WHAT TO PRODUCE :: Starting with the first line below, extract each line through the one that contains "expertise pour comprendre", inclusive, excluding pictures.

Saved data entries:
★ ★ ★ ★ ★ ★ ★
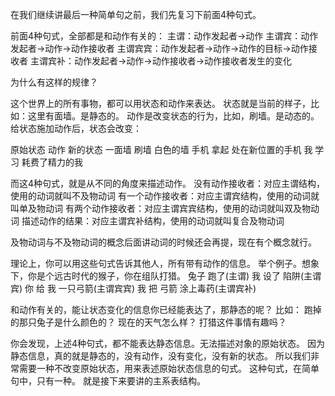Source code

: 在我们继续讲最后一种简单句之前，我们先复习下前面4种句式。

前面4种句式，全部都是和动作有关的：
主谓：动作发起者->动作
主谓宾：动作发起者->动作->动作接收者
主谓宾宾：动作发起者->动作->动作的目标->动作接收者
主谓宾补：动作发起者->动作->动作接收者->动作接收者发生的变化

为什么有这样的规律？

这个世界上的所有事物，都可以用状态和动作来表达。
状态就是当前的样子，比如：这里有面墙。是静态的。
动作是改变状态的行为，比如，刷墙。是动态的。
给状态施加动作后，状态会改变：

原始状态  动作   新的状态
一面墙    刷墙   白色的墙
手机      拿起   处在新位置的手机
我        学习   耗费了精力的我

而这4种句式，就是从不同的角度来描述动作。
没有动作接收者：对应主谓结构，使用的动词就叫不及物动词
有一个动作接收者：对应主谓宾结构，使用的动词就叫单及物动词
有两个动作接收者：对应主谓宾宾结构，使用的动词就叫双及物动词
描述动作的结果：对应主谓宾补结构，使用的动词就叫复合及物动词

及物动词与不及物动词的概念后面讲动词的时候还会再提，现在有个概念就行。

理论上，你可以用这些句式告诉其他人，所有带有动作的信息。
举个例子。想象下，你是个远古时代的猴子，你在组队打猎。
兔子 跑了(主谓)
我 设了 陷阱(主谓宾)
你 给 我 一只弓箭(主谓宾宾)
我 把 弓箭 涂上毒药(主谓宾补)

和动作有关的，能让状态变化的信息你已经能表达了，那静态的呢？
比如：
跑掉的那只兔子是什么颜色的？
现在的天气怎么样？
打猎这件事情有趣吗？

你会发现，上述4种句式，都不能表达静态信息。无法描述对象的原始状态。
因为静态信息，真的就是静态的，没有动作，没有变化，没有新的状态。
所以我们非常需要一种不改变原始状态，用来表述原始状态信息的句式。
这种句式，在简单句中，只有一种。
就是接下来要讲的主系表结构。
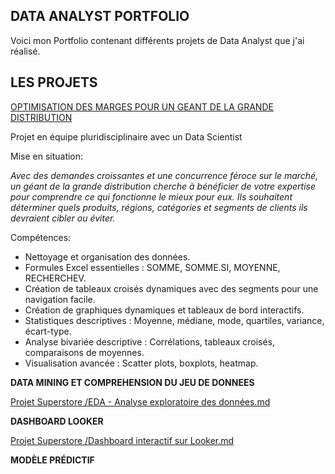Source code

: DATA ANALYST PORTFOLIO
----------------------------------------

Voici mon Portfolio contenant différents projets de Data Analyst que j'ai réalisé. 



LES PROJETS
----------------------------------------
[OPTIMISATION DES MARGES POUR UN GEANT DE LA GRANDE DISTRIBUTION](#)

Projet en équipe pluridisciplinaire avec un Data Scientist

Mise en situation:

*Avec des demandes croissantes et une concurrence féroce sur le marché, un géant de la grande distribution cherche à bénéficier de votre expertise pour comprendre 
ce qui fonctionne le mieux pour eux. Ils souhaitent déterminer quels produits, régions, catégories et segments de clients ils devraient cibler ou éviter.*

Compétences:

- Nettoyage et organisation des données.
- Formules Excel essentielles : SOMME, SOMME.SI, MOYENNE, RECHERCHEV.
- Création de tableaux croisés dynamiques avec des segments pour une navigation facile.
- Création de graphiques dynamiques et tableaux de bord interactifs.
- Statistiques descriptives : Moyenne, médiane, mode, quartiles, variance, écart-type.
- Analyse bivariée descriptive : Corrélations, tableaux croisés, comparaisons de moyennes.
- Visualisation avancée : Scatter plots, boxplots, heatmap.

 **DATA MINING ET COMPREHENSION DU JEU DE DONNEES** 

 
  [Projet Superstore /EDA - Analyse exploratoire des données.md](https://github.com/FinkTh/Data-Analyst-Portfolio/blob/7122cc19b18921f663fb00d969860f562213ba71/Projet%20Superstore%20/EDA%20-%20Analyse%20exploratoire%20des%20donn%C3%A9es.md)


 **DASHBOARD LOOKER**


  [Projet Superstore /Dashboard interactif sur Looker.md](https://github.com/FinkTh/Data-Analyst-Portfolio/blob/31e84fac9496ab87a27f847688ea48aec2c0c262/Projet%20Superstore%20/Dashboard%20interactif%20sur%20Looker.md)



 **MODÈLE PRÉDICTIF**
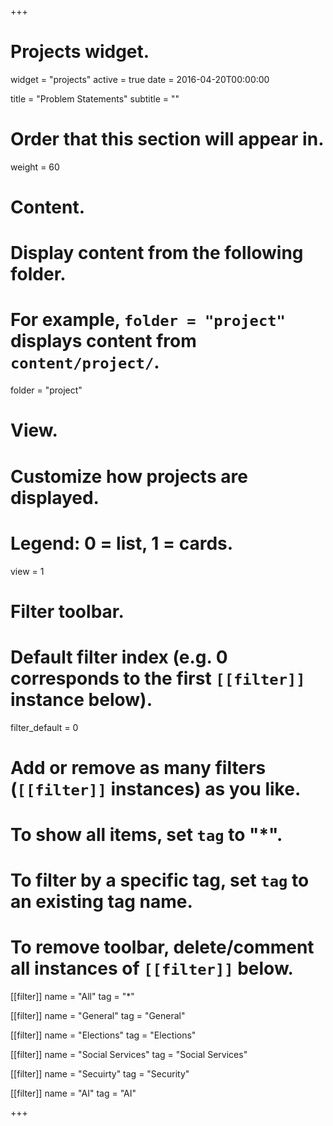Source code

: +++
# Projects widget.
widget = "projects"
active = true
date = 2016-04-20T00:00:00

title = "Problem Statements"
subtitle = ""

# Order that this section will appear in.
weight = 60

# Content.
# Display content from the following folder.
# For example, `folder = "project"` displays content from `content/project/`.
folder = "project"

# View.
# Customize how projects are displayed.
# Legend: 0 = list, 1 = cards.
view = 1

# Filter toolbar.

# Default filter index (e.g. 0 corresponds to the first `[[filter]]` instance below).
filter_default = 0

# Add or remove as many filters (`[[filter]]` instances) as you like.
# To show all items, set `tag` to "*".
# To filter by a specific tag, set `tag` to an existing tag name.
# To remove toolbar, delete/comment all instances of `[[filter]]` below.
[[filter]]
  name = "All"
  tag = "*"

[[filter]]
  name = "General"
  tag = "General"

[[filter]]
  name = "Elections"
  tag = "Elections"
  
[[filter]]
  name = "Social Services"
  tag = "Social Services"
  
[[filter]]
  name = "Secuirty"
  tag = "Security"  

[[filter]]
  name = "AI"
  tag = "AI" 

+++

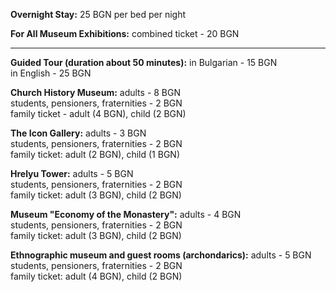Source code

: **Overnight Stay:**
25 BGN per bed per night

**For All Museum Exhibitions:**
combined ticket - 20 BGN

---

**Guided Tour (duration about 50 minutes):**
in Bulgarian - 15 BGN<br>
in English - 25 BGN

**Church History Museum:**
adults - 8 BGN<br>
students, pensioners, fraternities - 2 BGN<br>
family ticket - adult (4 BGN), child (2 BGN)

**The Icon Gallery:**
adults - 3 BGN<br>
students, pensioners, fraternities - 2 BGN<br>
family ticket: adult (2 BGN), child (1 BGN)

**Hrelyu Tower:**
adults - 5 BGN<br>
students, pensioners, fraternities - 2 BGN<br>
family ticket: adult (3 BGN), child (2 BGN)

**Museum "Economy of the Monastery":**
adults - 4 BGN<br>
students, pensioners, fraternities - 2 BGN<br>
family ticket: adult (3 BGN), child (2 BGN)

**Ethnographic museum and guest rooms (archondarics):**
adults - 5 BGN<br>
students, pensioners, fraternities - 2 BGN<br>
family ticket: adult (4 BGN), child (2 BGN)
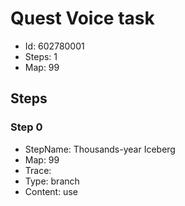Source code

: # Quest Voice task

- Id: 602780001
- Steps: 1
- Map: 99

## Steps

### Step 0
- StepName:  Thousands-year Iceberg
- Map:  99
- Trace:  
- Type:  branch
- Content:  use



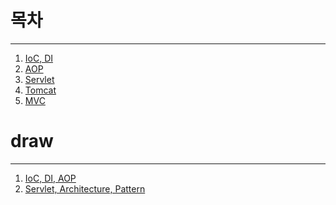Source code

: # 목차
---

1. [IoC, DI]()
2. [AOP]()
3. [Servlet]()
4. [Tomcat]()
5. [MVC]()




# draw
---
1. [IoC, DI, AOP](https://drive.google.com/file/d/1_gsWZYOrFJUKD-br1loYv8xpsyYrHisF/view?usp=sharing)
2. [Servlet, Architecture, Pattern](https://github.com/amazon7737/Spring-comes-who/blob/main/1%EC%A3%BC%EC%B0%A8/servlet%2Carchitecture%2Cpattern.png)
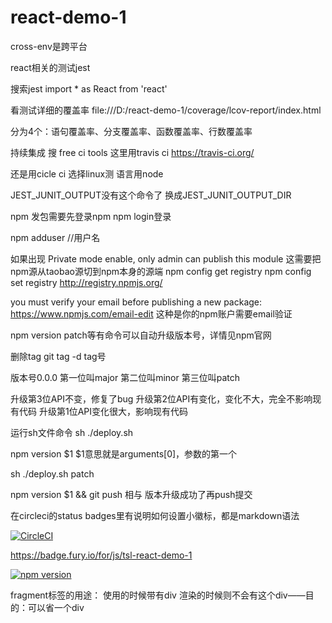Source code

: # react-demo-1

cross-env是跨平台


react相关的测试jest


搜索jest import * as React from 'react'

看测试详细的覆盖率
file:///D:/react-demo-1/coverage/lcov-report/index.html


分为4个：语句覆盖率、分支覆盖率、函数覆盖率、行数覆盖率


持续集成
搜 free ci tools
这里用travis ci
https://travis-ci.org/


还是用cicle ci
选择linux测
语言用node

JEST_JUNIT_OUTPUT没有这个命令了
换成JEST_JUNIT_OUTPUT_DIR

npm 发包需要先登录npm
npm login登录


npm adduser  //用户名

如果出现 Private mode enable, only admin can publish this module
这需要把npm源从taobao源切到npm本身的源端
npm config get registry
npm config set registry http://registry.npmjs.org/ 

 you must verify your email before publishing a new package: https://www.npmjs.com/email-edit
这种是你的npm账户需要email验证


npm version patch等有命令可以自动升级版本号，详情见npm官网

删除tag
git tag -d tag号

版本号0.0.0
第一位叫major
第二位叫minor
第三位叫patch

升级第3位API不变，修复了bug
升级第2位API有变化，变化不大，完全不影响现有代码
升级第1位API变化很大，影响现有代码

运行sh文件命令
sh ./deploy.sh

npm version $1
$1意思就是arguments[0]，参数的第一个

sh ./deploy.sh patch


npm version $1 && git push
相与 版本升级成功了再push提交

在circleci的status badges里有说明如何设置小徽标，都是markdown语法


[![CircleCI](https://circleci.com/gh/tsl1127/react-demo-1.svg?style=svg)](https://circleci.com/gh/tsl1127/react-demo-1)


https://badge.fury.io/for/js/tsl-react-demo-1

[![npm version](https://badge.fury.io/js/tsl-react-demo-1.svg)](https://badge.fury.io/js/tsl-react-demo-1)


fragment标签的用途：
使用的时候带有div
渲染的时候则不会有这个div——目的：可以省一个div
★ ★ ★ ★ ★ ★ ★
EXERCISE ANSWER ::
Source code

: 在我们继续讲最后一种简单句之前，我们先复习下前面4种句式。

前面4种句式，全部都是和动作有关的：
主谓：动作发起者->动作
主谓宾：动作发起者->动作->动作接收者
主谓宾宾：动作发起者->动作->动作的目标->动作接收者
主谓宾补：动作发起者->动作->动作接收者->动作接收者发生的变化

为什么有这样的规律？

这个世界上的所有事物，都可以用状态和动作来表达。
状态就是当前的样子，比如：这里有面墙。是静态的。
动作是改变状态的行为，比如，刷墙。是动态的。
给状态施加动作后，状态会改变：

原始状态  动作   新的状态
一面墙    刷墙   白色的墙
手机      拿起   处在新位置的手机
我        学习   耗费了精力的我

而这4种句式，就是从不同的角度来描述动作。
没有动作接收者：对应主谓结构，使用的动词就叫不及物动词
有一个动作接收者：对应主谓宾结构，使用的动词就叫单及物动词
有两个动作接收者：对应主谓宾宾结构，使用的动词就叫双及物动词
描述动作的结果：对应主谓宾补结构，使用的动词就叫复合及物动词

及物动词与不及物动词的概念后面讲动词的时候还会再提，现在有个概念就行。

理论上，你可以用这些句式告诉其他人，所有带有动作的信息。
举个例子。想象下，你是个远古时代的猴子，你在组队打猎。
兔子 跑了(主谓)
我 设了 陷阱(主谓宾)
你 给 我 一只弓箭(主谓宾宾)
我 把 弓箭 涂上毒药(主谓宾补)

和动作有关的，能让状态变化的信息你已经能表达了，那静态的呢？
比如：
跑掉的那只兔子是什么颜色的？
现在的天气怎么样？
打猎这件事情有趣吗？

你会发现，上述4种句式，都不能表达静态信息。无法描述对象的原始状态。
因为静态信息，真的就是静态的，没有动作，没有变化，没有新的状态。
所以我们非常需要一种不改变原始状态，用来表述原始状态信息的句式。
这种句式，在简单句中，只有一种。
就是接下来要讲的主系表结构。
Source code

: DATA ANALYST PORTFOLIO
----------------------------------------

Voici mon Portfolio contenant différents projets de Data Analyst que j'ai réalisé. 



LES PROJETS
----------------------------------------
[OPTIMISATION DES MARGES POUR UN GEANT DE LA GRANDE DISTRIBUTION](#)

Projet en équipe pluridisciplinaire avec un Data Scientist

Mise en situation:

*Avec des demandes croissantes et une concurrence féroce sur le marché, un géant de la grande distribution cherche à bénéficier de votre expertise pour comprendre 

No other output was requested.